Records from a collection
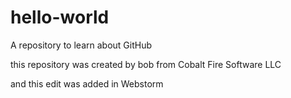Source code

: # hello-world
A repository to learn about GitHub

this repository was created by bob from Cobalt Fire Software LLC

and this edit was added in Webstorm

What you should do: After reading through the records, count the lines that hold the string "repository" and give only the count.

The completed task: 2